Listening is an extremely valuable interpersonal skill. Feeling heard cannot only be validating but it can often be the key to a lasting friendship or happy marriage.
Do people often accuse you of being a poor listener? Or do you pride yourself on your good listening yet others maintain often feeling unheard? Regardless of your current ability to listen, there are certain techniques that expert psychology researcher John Stewart advises in becoming a genuinely good listener.
The first step to becoming a better listener is being aware of your assumptions. When listening to someone we often attempt to mind-read, making assumptions on what that person is thinking and is going to say.

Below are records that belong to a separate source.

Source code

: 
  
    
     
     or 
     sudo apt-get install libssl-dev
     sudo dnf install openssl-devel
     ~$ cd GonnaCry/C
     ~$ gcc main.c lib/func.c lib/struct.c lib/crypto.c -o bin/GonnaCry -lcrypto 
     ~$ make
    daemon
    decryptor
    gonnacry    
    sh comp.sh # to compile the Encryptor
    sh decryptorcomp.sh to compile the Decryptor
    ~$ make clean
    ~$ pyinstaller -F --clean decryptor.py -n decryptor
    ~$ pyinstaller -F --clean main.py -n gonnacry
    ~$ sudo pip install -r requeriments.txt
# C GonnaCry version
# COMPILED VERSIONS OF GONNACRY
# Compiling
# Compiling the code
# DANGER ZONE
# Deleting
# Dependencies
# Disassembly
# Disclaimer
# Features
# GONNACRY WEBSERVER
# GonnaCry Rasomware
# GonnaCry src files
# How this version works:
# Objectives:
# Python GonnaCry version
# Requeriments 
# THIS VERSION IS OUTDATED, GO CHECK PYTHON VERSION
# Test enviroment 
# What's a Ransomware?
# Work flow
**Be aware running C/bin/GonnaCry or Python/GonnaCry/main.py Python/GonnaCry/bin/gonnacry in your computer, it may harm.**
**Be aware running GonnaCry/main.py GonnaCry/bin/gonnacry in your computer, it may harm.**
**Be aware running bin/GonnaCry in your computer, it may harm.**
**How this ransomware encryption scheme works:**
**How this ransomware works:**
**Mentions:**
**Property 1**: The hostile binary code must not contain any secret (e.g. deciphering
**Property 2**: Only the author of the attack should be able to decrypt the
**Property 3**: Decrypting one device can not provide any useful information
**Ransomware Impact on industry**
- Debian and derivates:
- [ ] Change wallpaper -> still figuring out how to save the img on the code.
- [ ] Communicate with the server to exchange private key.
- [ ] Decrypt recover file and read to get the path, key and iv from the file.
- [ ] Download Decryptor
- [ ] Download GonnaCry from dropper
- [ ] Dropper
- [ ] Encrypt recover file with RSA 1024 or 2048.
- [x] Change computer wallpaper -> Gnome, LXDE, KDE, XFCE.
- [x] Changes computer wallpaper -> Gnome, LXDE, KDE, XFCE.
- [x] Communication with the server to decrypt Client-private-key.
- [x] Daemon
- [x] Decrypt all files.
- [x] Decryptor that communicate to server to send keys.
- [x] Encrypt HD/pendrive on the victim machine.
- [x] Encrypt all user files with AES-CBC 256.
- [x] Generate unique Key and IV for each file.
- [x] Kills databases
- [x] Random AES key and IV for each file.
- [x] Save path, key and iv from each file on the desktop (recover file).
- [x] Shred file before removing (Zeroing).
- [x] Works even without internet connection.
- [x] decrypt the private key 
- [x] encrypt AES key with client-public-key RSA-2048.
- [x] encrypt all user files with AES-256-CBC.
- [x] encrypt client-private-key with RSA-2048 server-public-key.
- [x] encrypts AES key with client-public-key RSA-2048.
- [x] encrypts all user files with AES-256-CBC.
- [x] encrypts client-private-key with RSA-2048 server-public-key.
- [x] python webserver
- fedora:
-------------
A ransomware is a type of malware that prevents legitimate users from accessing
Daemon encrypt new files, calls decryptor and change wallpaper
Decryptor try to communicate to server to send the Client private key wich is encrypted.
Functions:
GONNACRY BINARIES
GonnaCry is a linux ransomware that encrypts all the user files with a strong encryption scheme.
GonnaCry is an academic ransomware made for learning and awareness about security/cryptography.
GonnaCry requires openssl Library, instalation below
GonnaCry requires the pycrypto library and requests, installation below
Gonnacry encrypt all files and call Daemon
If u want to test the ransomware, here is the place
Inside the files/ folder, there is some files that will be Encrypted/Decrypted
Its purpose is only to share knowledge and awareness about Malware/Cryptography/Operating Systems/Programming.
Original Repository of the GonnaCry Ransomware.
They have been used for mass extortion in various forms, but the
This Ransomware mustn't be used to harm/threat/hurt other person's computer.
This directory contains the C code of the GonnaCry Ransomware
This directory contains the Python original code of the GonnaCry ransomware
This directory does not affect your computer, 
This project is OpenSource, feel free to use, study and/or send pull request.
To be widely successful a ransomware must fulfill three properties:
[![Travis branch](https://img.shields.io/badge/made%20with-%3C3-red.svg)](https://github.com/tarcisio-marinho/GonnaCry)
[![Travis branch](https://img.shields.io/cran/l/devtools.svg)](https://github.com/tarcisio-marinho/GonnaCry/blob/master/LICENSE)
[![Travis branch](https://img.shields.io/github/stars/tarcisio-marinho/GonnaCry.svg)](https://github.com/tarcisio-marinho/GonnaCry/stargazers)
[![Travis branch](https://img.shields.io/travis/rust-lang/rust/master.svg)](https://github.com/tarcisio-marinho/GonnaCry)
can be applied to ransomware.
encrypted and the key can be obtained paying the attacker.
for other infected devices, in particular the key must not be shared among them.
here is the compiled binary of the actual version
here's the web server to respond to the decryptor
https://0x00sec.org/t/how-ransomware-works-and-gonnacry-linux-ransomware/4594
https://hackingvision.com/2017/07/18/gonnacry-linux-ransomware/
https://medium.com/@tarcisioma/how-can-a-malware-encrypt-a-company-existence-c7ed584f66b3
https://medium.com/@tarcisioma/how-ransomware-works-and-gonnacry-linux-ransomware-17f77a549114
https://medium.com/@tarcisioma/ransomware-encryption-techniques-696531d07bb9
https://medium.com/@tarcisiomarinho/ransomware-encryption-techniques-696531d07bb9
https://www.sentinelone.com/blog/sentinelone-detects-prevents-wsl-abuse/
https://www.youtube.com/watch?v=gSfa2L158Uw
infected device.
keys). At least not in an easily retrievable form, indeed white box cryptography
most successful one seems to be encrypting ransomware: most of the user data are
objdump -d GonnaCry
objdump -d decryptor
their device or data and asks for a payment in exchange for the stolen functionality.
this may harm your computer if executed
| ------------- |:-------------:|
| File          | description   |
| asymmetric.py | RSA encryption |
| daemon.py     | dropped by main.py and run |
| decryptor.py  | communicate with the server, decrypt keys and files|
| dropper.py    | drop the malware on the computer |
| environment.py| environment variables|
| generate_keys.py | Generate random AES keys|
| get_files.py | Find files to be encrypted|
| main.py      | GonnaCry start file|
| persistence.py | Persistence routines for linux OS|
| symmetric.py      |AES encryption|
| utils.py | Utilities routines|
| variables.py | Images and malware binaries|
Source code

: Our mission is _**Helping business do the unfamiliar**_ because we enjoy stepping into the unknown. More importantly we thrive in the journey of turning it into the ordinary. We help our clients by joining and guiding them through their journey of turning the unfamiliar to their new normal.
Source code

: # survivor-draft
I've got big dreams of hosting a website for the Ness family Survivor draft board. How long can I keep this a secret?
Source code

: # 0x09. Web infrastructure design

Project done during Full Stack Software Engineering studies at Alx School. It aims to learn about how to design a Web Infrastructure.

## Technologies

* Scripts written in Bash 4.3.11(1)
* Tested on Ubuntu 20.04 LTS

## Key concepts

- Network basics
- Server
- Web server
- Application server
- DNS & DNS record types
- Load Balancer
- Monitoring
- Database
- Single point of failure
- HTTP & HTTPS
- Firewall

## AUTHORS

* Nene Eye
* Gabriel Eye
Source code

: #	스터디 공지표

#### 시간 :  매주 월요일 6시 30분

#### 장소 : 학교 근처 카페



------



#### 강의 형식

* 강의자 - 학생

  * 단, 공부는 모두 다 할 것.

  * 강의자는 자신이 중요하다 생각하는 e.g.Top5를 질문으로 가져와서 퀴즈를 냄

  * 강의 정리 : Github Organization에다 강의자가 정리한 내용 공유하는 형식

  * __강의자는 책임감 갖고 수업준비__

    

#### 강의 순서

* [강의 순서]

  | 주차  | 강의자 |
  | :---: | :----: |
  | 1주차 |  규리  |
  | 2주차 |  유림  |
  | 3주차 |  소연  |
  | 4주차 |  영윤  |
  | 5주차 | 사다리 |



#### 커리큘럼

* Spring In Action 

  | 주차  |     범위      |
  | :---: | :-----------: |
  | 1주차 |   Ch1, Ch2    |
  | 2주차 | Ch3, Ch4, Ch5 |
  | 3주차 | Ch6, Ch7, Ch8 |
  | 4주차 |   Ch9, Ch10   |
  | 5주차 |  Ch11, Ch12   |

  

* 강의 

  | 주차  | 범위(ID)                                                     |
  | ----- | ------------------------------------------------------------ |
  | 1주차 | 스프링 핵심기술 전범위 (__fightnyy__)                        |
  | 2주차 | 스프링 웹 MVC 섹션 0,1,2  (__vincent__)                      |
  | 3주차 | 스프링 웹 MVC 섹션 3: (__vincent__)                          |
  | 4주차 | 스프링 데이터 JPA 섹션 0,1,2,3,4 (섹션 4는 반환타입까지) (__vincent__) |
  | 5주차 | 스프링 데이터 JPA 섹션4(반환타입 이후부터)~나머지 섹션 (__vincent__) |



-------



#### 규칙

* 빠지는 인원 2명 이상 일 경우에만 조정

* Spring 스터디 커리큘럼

Subsequently we tend to only hear and accept information that corroborates those preconceived notions. Making these assumptions is a common, almost hard-wired, human response. Thus, the point is not to rid yourself of all assumptions, but rather to check your assumptions. You can check your assumptions by asking the speaker “so what your saying is …” or “if I heard you correctly, you mean …” and then let the speaker confirm or correct.
The second step is to become genuinely curious. Cultivating a sense of genuine interest in what is being said creates an environment where the person not only feels heard but also where you are able to accurately hear them. A good way to achieve this is by asking open-ended questions such as “tell me more about …” or “explain how that felt”. Open-ended questions not only encourage deeper exploration in regard to the speaker, but they also imply that you are an active and interested listener.
The third step is to suspend judgment. When we are listening and hear something we disagree with we often begin to judge and even shut down. This in turn prevents active listening and causes us to miss important messages. The solution to this is allowing the person to speak their entire message without any interruptions. In doing this, you’ll often find that despite some disagreement there is some shared ground to be found.
The fourth and final step is to know your limitations. Becoming a better listener requires genuine curiosity and humility. We are often over tired, rushed, or too stressed to do what it takes to be an active listener. In such instances, there is nothing wrong with saying, “I know this is important and I want to give you my full attention, but unfortunately I am unable to do that right now, so can we talk a bit later?”